Exercise goal
The entries are to be output word for word, with the pictures omitted.

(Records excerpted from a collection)

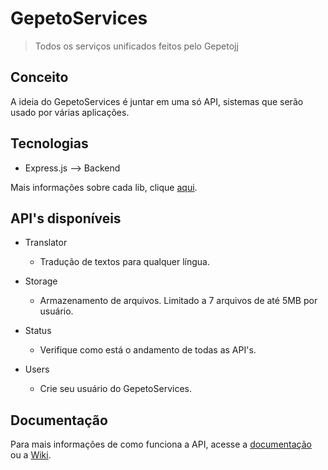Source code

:# GepetoServices

> Todos os serviços unificados feitos pelo Gepetojj

## Conceito

A ideia do GepetoServices é juntar em uma só API, sistemas que serão usado por várias aplicações.

## Tecnologias

* Express.js --> Backend  
  
Mais informações sobre cada lib, clique [aqui](https://github.com/gepetojj/gepetoservices/blob/master/package.json).

## API's disponíveis

* Translator
  * Tradução de textos para qualquer língua.

* Storage
  * Armazenamento de arquivos. Limitado a 7 arquivos de até 5MB por usuário.

* Status
  * Verifique como está o andamento de todas as API's.

* Users
  * Crie seu usuário do GepetoServices.

## Documentação

Para mais informações de como funciona a API, acesse a [documentação](https://gepetoservices.herokuapp.com/api/docs)  
ou a [Wiki](https://github.com/gepetojj/gepetoservices/wiki).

Expected answer
Source code

:# GepetoServices

> Todos os serviços unificados feitos pelo Gepetojj

## Conceito

A ideia do GepetoServices é juntar em uma só API, sistemas que serão usado por várias aplicações.

## Tecnologias

* Express.js --> Backend  
  
Mais informações sobre cada lib, clique [aqui](https://github.com/gepetojj/gepetoservices/blob/master/package.json).

## API's disponíveis

* Translator
  * Tradução de textos para qualquer língua.

* Storage
  * Armazenamento de arquivos. Limitado a 7 arquivos de até 5MB por usuário.

* Status
  * Verifique como está o andamento de todas as API's.

* Users
  * Crie seu usuário do GepetoServices.

## Documentação

Para mais informações de como funciona a API, acesse a [documentação](https://gepetoservices.herokuapp.com/api/docs)  
ou a [Wiki](https://github.com/gepetojj/gepetoservices/wiki).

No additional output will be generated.